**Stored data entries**
__________________________________________________
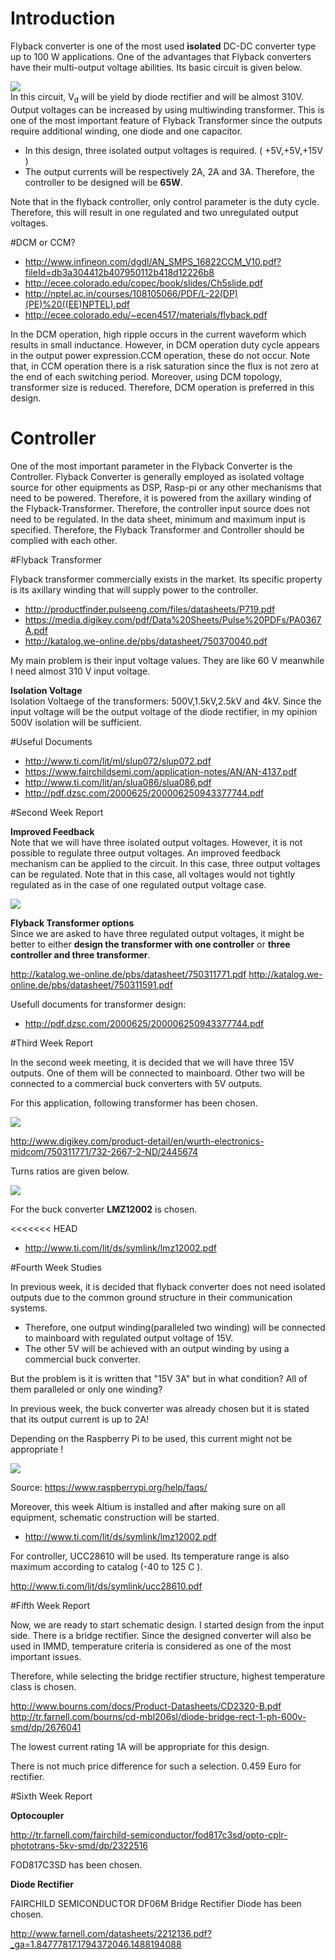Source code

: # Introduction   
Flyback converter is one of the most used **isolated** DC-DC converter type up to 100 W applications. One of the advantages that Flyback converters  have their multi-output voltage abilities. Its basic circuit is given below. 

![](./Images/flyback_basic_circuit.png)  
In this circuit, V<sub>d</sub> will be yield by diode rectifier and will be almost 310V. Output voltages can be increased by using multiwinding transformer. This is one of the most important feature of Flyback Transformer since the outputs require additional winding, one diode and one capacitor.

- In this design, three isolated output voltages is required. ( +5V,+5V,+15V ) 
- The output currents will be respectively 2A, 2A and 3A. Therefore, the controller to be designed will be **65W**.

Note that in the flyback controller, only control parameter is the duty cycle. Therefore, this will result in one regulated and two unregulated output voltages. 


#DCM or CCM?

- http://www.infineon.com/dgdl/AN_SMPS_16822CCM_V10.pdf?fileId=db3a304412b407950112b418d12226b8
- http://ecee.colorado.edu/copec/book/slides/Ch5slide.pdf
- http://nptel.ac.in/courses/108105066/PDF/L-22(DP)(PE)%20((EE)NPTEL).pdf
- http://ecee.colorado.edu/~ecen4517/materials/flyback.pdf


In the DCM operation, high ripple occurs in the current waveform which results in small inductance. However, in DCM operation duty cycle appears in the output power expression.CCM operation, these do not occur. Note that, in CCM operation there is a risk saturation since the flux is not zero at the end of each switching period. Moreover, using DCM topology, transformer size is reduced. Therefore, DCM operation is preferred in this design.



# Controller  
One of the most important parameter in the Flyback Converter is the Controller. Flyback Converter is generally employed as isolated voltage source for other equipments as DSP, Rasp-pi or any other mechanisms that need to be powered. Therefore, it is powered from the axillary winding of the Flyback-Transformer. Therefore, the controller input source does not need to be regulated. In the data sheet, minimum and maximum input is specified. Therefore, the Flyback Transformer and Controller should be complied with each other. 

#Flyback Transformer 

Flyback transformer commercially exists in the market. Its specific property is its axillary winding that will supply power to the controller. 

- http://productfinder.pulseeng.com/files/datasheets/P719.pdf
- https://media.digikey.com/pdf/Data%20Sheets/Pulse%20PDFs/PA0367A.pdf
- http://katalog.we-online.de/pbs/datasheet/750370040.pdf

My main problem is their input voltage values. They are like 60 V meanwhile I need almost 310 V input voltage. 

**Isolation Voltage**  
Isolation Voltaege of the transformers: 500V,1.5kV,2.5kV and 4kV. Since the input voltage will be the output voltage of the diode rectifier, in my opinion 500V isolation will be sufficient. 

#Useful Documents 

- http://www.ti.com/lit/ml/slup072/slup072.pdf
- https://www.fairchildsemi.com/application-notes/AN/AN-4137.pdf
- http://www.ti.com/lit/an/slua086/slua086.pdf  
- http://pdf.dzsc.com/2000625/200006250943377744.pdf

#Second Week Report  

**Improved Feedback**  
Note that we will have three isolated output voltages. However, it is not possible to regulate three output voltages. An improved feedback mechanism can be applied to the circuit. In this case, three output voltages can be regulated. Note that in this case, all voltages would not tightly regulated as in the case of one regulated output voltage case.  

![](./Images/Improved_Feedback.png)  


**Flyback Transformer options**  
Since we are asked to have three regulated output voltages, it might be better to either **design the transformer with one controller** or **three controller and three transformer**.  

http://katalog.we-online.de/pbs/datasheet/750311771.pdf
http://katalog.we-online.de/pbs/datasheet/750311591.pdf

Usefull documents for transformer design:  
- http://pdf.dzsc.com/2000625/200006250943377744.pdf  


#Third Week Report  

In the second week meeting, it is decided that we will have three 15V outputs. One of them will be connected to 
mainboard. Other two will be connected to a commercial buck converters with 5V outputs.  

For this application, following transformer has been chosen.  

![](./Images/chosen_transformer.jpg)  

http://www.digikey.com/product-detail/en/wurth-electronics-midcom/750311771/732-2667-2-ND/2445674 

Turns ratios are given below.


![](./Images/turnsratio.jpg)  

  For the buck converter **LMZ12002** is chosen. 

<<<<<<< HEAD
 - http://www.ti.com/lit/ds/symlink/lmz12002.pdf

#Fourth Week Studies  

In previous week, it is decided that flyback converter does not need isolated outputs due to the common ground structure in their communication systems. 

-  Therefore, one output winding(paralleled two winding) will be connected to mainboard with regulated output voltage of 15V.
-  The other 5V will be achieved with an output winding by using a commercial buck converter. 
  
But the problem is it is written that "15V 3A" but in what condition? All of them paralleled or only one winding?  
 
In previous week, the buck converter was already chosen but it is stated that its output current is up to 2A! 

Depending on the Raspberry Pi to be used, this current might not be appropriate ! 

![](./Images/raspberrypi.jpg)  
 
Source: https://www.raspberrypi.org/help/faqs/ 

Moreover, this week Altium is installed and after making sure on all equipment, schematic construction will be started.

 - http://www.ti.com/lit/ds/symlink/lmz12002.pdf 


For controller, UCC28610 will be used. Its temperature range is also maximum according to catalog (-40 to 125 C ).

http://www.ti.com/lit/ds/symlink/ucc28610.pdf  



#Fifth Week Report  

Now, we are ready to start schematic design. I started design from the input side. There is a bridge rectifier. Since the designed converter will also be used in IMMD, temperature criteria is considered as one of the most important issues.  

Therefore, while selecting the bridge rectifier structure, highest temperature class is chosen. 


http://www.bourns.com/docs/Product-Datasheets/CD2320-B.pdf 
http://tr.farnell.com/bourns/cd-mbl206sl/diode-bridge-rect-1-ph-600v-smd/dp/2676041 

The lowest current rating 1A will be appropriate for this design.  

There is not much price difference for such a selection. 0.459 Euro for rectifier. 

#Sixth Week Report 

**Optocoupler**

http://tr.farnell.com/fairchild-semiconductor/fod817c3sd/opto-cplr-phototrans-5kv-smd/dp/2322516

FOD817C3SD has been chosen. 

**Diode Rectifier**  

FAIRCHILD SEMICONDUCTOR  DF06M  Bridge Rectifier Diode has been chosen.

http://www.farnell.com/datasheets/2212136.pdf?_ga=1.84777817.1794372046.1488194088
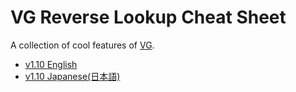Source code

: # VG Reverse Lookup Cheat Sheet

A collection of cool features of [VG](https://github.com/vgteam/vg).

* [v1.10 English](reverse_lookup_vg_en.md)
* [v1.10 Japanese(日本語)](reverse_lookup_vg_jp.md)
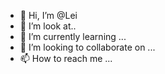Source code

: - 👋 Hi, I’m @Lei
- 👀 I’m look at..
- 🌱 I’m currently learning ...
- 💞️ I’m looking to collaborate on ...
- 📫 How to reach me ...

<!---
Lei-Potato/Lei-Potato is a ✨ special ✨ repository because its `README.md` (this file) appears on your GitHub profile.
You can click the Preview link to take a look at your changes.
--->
__________________________________________________
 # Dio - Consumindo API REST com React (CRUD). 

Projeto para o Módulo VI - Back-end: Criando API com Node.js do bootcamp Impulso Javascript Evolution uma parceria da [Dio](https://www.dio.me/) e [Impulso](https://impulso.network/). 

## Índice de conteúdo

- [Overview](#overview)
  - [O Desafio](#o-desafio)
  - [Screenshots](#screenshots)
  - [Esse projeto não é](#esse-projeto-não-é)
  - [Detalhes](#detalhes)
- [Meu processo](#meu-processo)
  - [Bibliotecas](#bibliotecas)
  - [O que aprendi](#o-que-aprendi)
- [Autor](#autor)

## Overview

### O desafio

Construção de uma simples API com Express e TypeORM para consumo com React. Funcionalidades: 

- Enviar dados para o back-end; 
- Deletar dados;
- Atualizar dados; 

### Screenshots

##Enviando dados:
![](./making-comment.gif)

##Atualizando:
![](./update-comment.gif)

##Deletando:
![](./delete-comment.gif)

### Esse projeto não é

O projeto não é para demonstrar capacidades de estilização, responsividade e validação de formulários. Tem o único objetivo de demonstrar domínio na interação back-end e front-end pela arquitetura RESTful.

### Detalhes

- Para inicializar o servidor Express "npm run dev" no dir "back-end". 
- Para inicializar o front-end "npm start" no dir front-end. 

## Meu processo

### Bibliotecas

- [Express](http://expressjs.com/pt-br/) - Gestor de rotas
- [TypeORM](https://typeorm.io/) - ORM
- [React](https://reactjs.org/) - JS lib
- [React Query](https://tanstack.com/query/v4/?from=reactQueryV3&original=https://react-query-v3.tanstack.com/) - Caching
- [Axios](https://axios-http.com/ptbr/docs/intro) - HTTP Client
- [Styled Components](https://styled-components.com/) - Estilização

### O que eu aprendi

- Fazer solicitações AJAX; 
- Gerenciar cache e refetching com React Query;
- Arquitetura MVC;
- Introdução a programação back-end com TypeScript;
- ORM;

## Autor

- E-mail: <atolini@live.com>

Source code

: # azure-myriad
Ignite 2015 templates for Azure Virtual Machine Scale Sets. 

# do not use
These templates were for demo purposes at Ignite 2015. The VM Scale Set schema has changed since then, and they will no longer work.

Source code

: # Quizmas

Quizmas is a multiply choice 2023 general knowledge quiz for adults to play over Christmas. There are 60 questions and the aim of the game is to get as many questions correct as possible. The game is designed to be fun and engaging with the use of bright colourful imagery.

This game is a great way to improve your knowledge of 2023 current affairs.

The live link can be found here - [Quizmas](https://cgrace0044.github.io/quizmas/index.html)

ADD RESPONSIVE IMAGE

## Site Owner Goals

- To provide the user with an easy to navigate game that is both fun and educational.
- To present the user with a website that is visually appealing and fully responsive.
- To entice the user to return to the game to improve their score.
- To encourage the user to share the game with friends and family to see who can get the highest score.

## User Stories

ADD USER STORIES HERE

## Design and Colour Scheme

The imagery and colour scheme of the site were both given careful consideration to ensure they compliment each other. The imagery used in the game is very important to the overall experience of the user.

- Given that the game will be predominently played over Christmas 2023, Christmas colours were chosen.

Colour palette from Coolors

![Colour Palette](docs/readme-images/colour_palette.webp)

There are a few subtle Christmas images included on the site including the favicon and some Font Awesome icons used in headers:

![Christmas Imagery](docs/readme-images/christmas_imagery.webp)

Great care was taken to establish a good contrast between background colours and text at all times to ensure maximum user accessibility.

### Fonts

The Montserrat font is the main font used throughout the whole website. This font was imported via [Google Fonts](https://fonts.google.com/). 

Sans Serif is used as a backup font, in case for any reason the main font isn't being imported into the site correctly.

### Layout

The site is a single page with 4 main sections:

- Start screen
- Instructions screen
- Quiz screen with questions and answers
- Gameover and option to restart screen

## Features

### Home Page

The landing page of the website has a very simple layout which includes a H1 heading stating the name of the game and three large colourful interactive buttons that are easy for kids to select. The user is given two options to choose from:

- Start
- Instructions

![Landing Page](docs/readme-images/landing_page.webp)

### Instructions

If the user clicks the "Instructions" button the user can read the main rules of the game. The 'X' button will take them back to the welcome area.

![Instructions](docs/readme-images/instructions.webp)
__________________________________________________
The reply should consist solely of the lines above from the one that has "- [Esse projeto não é](#esse-projeto-não-é)" through the one that has "- Fazer solicitações AJAX;", reproduced exactly.

**RESPONSE TO THE TASK**
  - [Esse projeto não é](#esse-projeto-não-é)
  - [Detalhes](#detalhes)
- [Meu processo](#meu-processo)
  - [Bibliotecas](#bibliotecas)
  - [O que aprendi](#o-que-aprendi)
- [Autor](#autor)

## Overview

### O desafio

Construção de uma simples API com Express e TypeORM para consumo com React. Funcionalidades: 

- Enviar dados para o back-end; 
- Deletar dados;
- Atualizar dados; 

### Screenshots

##Enviando dados:
![](./making-comment.gif)

##Atualizando:
![](./update-comment.gif)

##Deletando:
![](./delete-comment.gif)

### Esse projeto não é

O projeto não é para demonstrar capacidades de estilização, responsividade e validação de formulários. Tem o único objetivo de demonstrar domínio na interação back-end e front-end pela arquitetura RESTful.

### Detalhes

- Para inicializar o servidor Express "npm run dev" no dir "back-end". 
- Para inicializar o front-end "npm start" no dir front-end. 

## Meu processo

### Bibliotecas

- [Express](http://expressjs.com/pt-br/) - Gestor de rotas
- [TypeORM](https://typeorm.io/) - ORM
- [React](https://reactjs.org/) - JS lib
- [React Query](https://tanstack.com/query/v4/?from=reactQueryV3&original=https://react-query-v3.tanstack.com/) - Caching
- [Axios](https://axios-http.com/ptbr/docs/intro) - HTTP Client
- [Styled Components](https://styled-components.com/) - Estilização

### O que eu aprendi

- Fazer solicitações AJAX; 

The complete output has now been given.